The underlying dispute began with a California Public Records Act request from the American Civil Liberties Union of Southern California seeking records from the Fresno Police Department regarding its use of police canines between 2019 and early 2023. The City produced more than nine hundred pages of material but withheld or redacted information from incidents it concluded did not meet its preferred, narrower definition of GBI which was drawn from the “serious bodily injury” ("SBI") standard in Government Code section 12525.2. 

The ACLU filed a petition for writ of mandate, which the superior court granted, holding that the term GBI means a significant or substantial physical injury. Fresno then sought extraordinary relief in the Court of Appeal. The appellate court rejected the City’s construction. 

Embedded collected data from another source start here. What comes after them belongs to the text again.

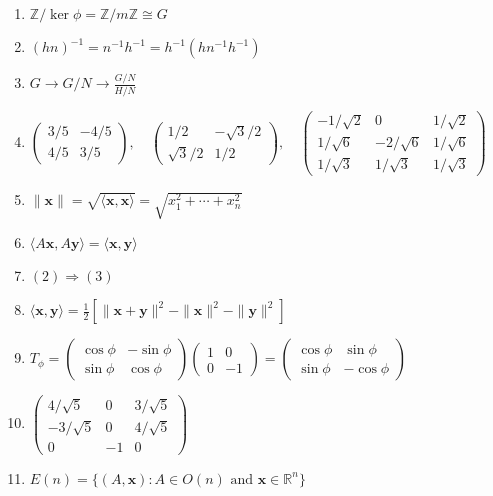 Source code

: \documentclass[oneside,10pt,]{article}
\begin{document}
\begin{enumerate}
\item{}\({\mathbb Z} / \ker \phi = {\mathbb Z} / m {\mathbb Z} \cong G\)%
\item{}\(( hn )^{-1} = n^{-1 } h^{-1} = h^{-1} (h n^{-1} h^{-1} )\)%
\item{}\(G \rightarrow G/N \rightarrow \frac{G/N}{H/N} \)%
\item{}\(\begin{pmatrix} 3/5 & -4/5 \\ 4/5 & 3/5 \end{pmatrix}, \quad \begin{pmatrix} 1/2 & -\sqrt{3}/2 \\ \sqrt{3}/2 & 1/2 \end{pmatrix}, \quad \begin{pmatrix} -1/\sqrt{2} & 0 & 1/ \sqrt{2} \\ 1/\sqrt{6} & -2/\sqrt{6} & 1/\sqrt{6} \\ 1/ \sqrt{3} & 1/ \sqrt{3} & 1/ \sqrt{3} \end{pmatrix}\)%
\item{}\(\| {\mathbf x} \| = \sqrt{\langle {\mathbf x}, {\mathbf x} \rangle} = \sqrt{x_1^2 + \cdots + x_n^2}\)%
\item{}\(\langle A{\mathbf x}, A{\mathbf y} \rangle = \langle {\mathbf x},{\mathbf y} \rangle\)%
\item{}\((2) \Rightarrow (3)\)%
\item{}\(\langle {\mathbf x}, {\mathbf y} \rangle = \frac{1}{2} \left[ \|{\mathbf x} +{\mathbf y}\|^2 - \|{\mathbf x}\|^2 - \|{\mathbf y}\|^2 \right]\)%
\item{}\(T_{\phi} = \begin{pmatrix} \cos \phi & - \sin \phi \\ \sin \phi & \cos \phi \end{pmatrix} \begin{pmatrix} 1 & 0 \\ 0 & -1 \end{pmatrix} = \begin{pmatrix} \cos \phi & \sin \phi \\ \sin \phi & - \cos \phi \end{pmatrix}\)%
\item{}\(\begin{pmatrix} 4/ \sqrt{5} & 0 & 3 / \sqrt{5} \\ -3 / \sqrt{5} & 0 & 4 / \sqrt{5} \\ 0 & -1 & 0 \end{pmatrix}\)%
\item{}\(E(n) = \{(A, {\mathbf x}) : A \in O(n) \text{ and } {\mathbf x} \in {\mathbb R}^n \}\)%

\end{enumerate}
\end{document}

The appellate court explained that when the Legislature selects a term of art that already possesses a settled legal meaning, courts properly assume the Legislature intended that meaning and its associated body of precedent. Section 12022.7(f)(1) has long defined great bodily injury as “a significant or substantial physical injury,” and decades of case law have refined the application of that standard in the context of sentencing enhancements. The court noted that the Legislature had originally considered the phrase “serious bodily injury” during the drafting of Senate Bill 1421 but ultimately substituted “great bodily injury,” which the court considered a deliberate choice incorpoorating section 12022.7. 

The decision therefore does not open the door to wholesale disclosure of every canine contact or every minor abrasion. The court emphasized that minor or inconsequential injuries do not constitute great bodily injury as a matter of law. Courts must evaluate these questions through fact-specific analysis. The severity of the particular injury sustained in each case controls the determination.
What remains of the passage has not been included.